タイの憲法では、下院解散後45日から60日以内に総選挙を実施。この間、旧内閣が選挙管理内閣として制限付きながら国政を運営。これは、政治の空白期間をつくり国益を損なうことを避けるための措置であり、首相・閣僚は辞任することができない規定になっている。
ステープ元民主党幹事長の提案は、こうした憲法規定をも超えた超法規的なものだ。
さすがにそれだと民主主義国家の根幹が揺るがされかねないと、有識者や軍などがPDRCの「暴走」にブレーキをかける動きに出ておりPDRCの主張もトーンダウンし始めている。
一方、インラック首相は12日のテレビ演説で、政治改革を議論するため、政党、財界、教育機関、市民団体などの代表によるフォーラムを開催すると述べた。ただ、首相は反政府派にも参加を呼び掛けたものの、反政府派はこれを拒否している。
タイでは第2次大戦後から1980年代まで軍事政権が続いた経緯があり、クーデターで憲法、法律が一気に塗り替えられることが頻発した。また、誰もが既にクーデターの世は終わったと思っていた矢先の91年や最近では2006年にもクーデターが発生している。
こうした歴史的経緯と、立ち遅れが目立つ教育によって、民主主義や法治国家を守り抜く覚悟が弱い側面がある。
さらに、バンコクなどの大都市市民やタイ南部に支持者が多い民主党と、北部や東北部農民の圧倒的支持を受けるタイ国民党が国民を二分している感もある。

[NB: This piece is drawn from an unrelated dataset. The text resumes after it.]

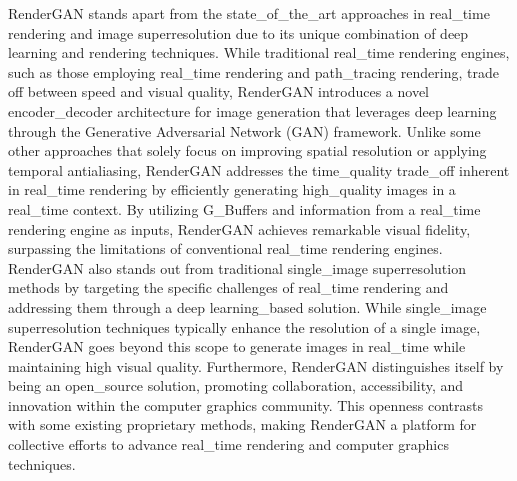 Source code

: RenderGAN stands apart from the state_of_the_art approaches in real_time rendering and image superresolution due to its unique combination of deep learning and rendering techniques. While traditional real_time rendering engines, such as those employing real_time rendering and path_tracing rendering, trade off between speed and visual quality, RenderGAN introduces a novel encoder_decoder architecture for image generation that leverages deep learning through the Generative Adversarial Network (GAN) framework. Unlike some other approaches that solely focus on improving spatial resolution or applying temporal antialiasing, RenderGAN addresses the time_quality trade_off inherent in real_time rendering by efficiently generating high_quality images in a real_time context. By utilizing G_Buffers and information from a real_time rendering engine as inputs, RenderGAN achieves remarkable visual fidelity, surpassing the limitations of conventional real_time rendering engines. RenderGAN also stands out from traditional single_image superresolution methods by targeting the specific challenges of real_time rendering and addressing them through a deep learning_based solution. While single_image superresolution techniques typically enhance the resolution of a single image, RenderGAN goes beyond this scope to generate images in real_time while maintaining high visual quality. Furthermore, RenderGAN distinguishes itself by being an open_source solution, promoting collaboration, accessibility, and innovation within the computer graphics community. This openness contrasts with some existing proprietary methods, making RenderGAN a platform for collective efforts to advance real_time rendering and computer graphics techniques.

何よりこれまで国民を統合してきたプミポン国王が病に伏して以来、タイ政治の安定役としてのパワーが減退しているのは紛れもない事実だ。
今回も12月5日の国王誕生日の席で、衝突で死傷者が出ている事態に直接言及せず、語ったのは「タイの安定に向けて義務を遂行するように」との国民に向けたメッセージだけだった。1992年にデモ隊と治安部隊が衝突し、多くの死傷者が出た「5月騒乱」では「廃虚の中で勝利の旗を振って何の意味がある」と軍と反政府活動家ら双方をたしなめ、混乱を見事に収めた当時からすると隔世の感が強い。
タイがこれまで誇ってきたのは、その政治的安定度の高さだ。そのタイ政治の安定を支えたのは、政治家と軍人、国王といった国家を支える3本の柱がそれぞれにしっかりしていて、さらに相互に支え合うような構造があったからだ。だが、近年になってこうしたタイ政治の安定的構造が崩壊し始めており、タクシン政治以後、国家そのものが割れてタクシン支持派の赤シャツ軍団と反タクシン派の黄シャツ軍団によって二分されるなど、政治的安定度が極端に悪くなっている。
今回のタイ政治の混乱も、その延長線上にあるわけだが、与野党が相互に足を引っ張り合いながら国家そのものが疲弊していく、かつてのバングラデシュ政治の陥穽(かんせい)に陥ることを避けるために、政治家だけでなく軍人や王室のありようをも総合的に再構築していく課題を抱えている。